● **Aim of the exercise**: What you return must match the listing word for word.

● **Dataset excerpts**:
********

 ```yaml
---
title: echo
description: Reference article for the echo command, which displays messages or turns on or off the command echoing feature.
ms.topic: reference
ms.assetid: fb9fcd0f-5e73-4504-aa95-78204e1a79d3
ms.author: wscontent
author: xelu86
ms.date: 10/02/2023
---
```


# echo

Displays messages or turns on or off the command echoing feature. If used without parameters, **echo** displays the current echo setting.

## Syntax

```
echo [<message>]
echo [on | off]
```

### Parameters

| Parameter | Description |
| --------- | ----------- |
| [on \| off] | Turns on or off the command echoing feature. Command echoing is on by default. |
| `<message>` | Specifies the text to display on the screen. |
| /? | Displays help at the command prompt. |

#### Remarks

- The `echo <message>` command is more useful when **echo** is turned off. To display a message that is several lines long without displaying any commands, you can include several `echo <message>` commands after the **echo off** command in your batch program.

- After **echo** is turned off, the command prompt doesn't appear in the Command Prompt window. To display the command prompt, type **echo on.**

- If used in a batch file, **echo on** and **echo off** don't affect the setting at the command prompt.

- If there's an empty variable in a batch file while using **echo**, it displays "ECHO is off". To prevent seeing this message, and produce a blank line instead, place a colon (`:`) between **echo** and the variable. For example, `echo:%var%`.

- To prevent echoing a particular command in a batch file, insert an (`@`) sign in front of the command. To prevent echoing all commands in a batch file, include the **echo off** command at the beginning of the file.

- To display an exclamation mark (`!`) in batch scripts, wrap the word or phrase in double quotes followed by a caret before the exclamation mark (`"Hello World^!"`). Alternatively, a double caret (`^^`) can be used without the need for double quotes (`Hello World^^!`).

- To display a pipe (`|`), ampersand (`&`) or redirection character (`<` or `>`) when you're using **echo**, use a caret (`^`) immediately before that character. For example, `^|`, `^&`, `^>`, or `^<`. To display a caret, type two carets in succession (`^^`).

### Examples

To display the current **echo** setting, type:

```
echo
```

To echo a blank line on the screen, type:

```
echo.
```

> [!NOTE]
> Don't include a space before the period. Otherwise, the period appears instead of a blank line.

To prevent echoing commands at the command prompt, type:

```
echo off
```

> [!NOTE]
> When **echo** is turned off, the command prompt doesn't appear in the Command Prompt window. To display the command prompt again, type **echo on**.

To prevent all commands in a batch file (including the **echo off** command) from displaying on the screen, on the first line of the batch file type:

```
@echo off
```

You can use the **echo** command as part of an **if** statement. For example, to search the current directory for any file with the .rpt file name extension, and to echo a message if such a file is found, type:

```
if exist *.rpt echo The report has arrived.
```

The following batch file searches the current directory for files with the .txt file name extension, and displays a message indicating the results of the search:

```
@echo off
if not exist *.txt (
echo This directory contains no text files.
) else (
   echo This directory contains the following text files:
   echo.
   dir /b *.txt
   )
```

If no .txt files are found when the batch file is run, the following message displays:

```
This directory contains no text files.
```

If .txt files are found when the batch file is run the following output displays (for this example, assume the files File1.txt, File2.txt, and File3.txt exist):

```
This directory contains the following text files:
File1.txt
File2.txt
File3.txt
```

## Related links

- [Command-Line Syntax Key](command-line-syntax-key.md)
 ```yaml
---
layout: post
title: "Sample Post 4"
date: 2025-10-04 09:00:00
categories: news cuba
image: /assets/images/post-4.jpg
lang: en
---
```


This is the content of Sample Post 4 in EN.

********

● **Solution below**:
 ```yaml
---
title: echo
description: Reference article for the echo command, which displays messages or turns on or off the command echoing feature.
ms.topic: reference
ms.assetid: fb9fcd0f-5e73-4504-aa95-78204e1a79d3
ms.author: wscontent
author: xelu86
ms.date: 10/02/2023
---
```


# echo

Displays messages or turns on or off the command echoing feature. If used without parameters, **echo** displays the current echo setting.

## Syntax

```
echo [<message>]
echo [on | off]
```

### Parameters

| Parameter | Description |
| --------- | ----------- |
| [on \| off] | Turns on or off the command echoing feature. Command echoing is on by default. |
| `<message>` | Specifies the text to display on the screen. |
| /? | Displays help at the command prompt. |

#### Remarks

- The `echo <message>` command is more useful when **echo** is turned off. To display a message that is several lines long without displaying any commands, you can include several `echo <message>` commands after the **echo off** command in your batch program.

- After **echo** is turned off, the command prompt doesn't appear in the Command Prompt window. To display the command prompt, type **echo on.**

- If used in a batch file, **echo on** and **echo off** don't affect the setting at the command prompt.

- If there's an empty variable in a batch file while using **echo**, it displays "ECHO is off". To prevent seeing this message, and produce a blank line instead, place a colon (`:`) between **echo** and the variable. For example, `echo:%var%`.

- To prevent echoing a particular command in a batch file, insert an (`@`) sign in front of the command. To prevent echoing all commands in a batch file, include the **echo off** command at the beginning of the file.

- To display an exclamation mark (`!`) in batch scripts, wrap the word or phrase in double quotes followed by a caret before the exclamation mark (`"Hello World^!"`). Alternatively, a double caret (`^^`) can be used without the need for double quotes (`Hello World^^!`).

- To display a pipe (`|`), ampersand (`&`) or redirection character (`<` or `>`) when you're using **echo**, use a caret (`^`) immediately before that character. For example, `^|`, `^&`, `^>`, or `^<`. To display a caret, type two carets in succession (`^^`).

### Examples

To display the current **echo** setting, type:

```
echo
```

To echo a blank line on the screen, type:

```
echo.
```

> [!NOTE]
> Don't include a space before the period. Otherwise, the period appears instead of a blank line.

To prevent echoing commands at the command prompt, type:

```
echo off
```

> [!NOTE]
> When **echo** is turned off, the command prompt doesn't appear in the Command Prompt window. To display the command prompt again, type **echo on**.

To prevent all commands in a batch file (including the **echo off** command) from displaying on the screen, on the first line of the batch file type:

```
@echo off
```

You can use the **echo** command as part of an **if** statement. For example, to search the current directory for any file with the .rpt file name extension, and to echo a message if such a file is found, type:

```
if exist *.rpt echo The report has arrived.
```

The following batch file searches the current directory for files with the .txt file name extension, and displays a message indicating the results of the search:

```
@echo off
if not exist *.txt (
echo This directory contains no text files.
) else (
   echo This directory contains the following text files:
   echo.
   dir /b *.txt
   )
```

If no .txt files are found when the batch file is run, the following message displays:

```
This directory contains no text files.
```

If .txt files are found when the batch file is run the following output displays (for this example, assume the files File1.txt, File2.txt, and File3.txt exist):

```
This directory contains the following text files:
File1.txt
File2.txt
File3.txt
```

## Related links

- [Command-Line Syntax Key](command-line-syntax-key.md)
 ```yaml
---
layout: post
title: "Sample Post 4"
date: 2025-10-04 09:00:00
categories: news cuba
image: /assets/images/post-4.jpg
lang: en
---
```


This is the content of Sample Post 4 in EN.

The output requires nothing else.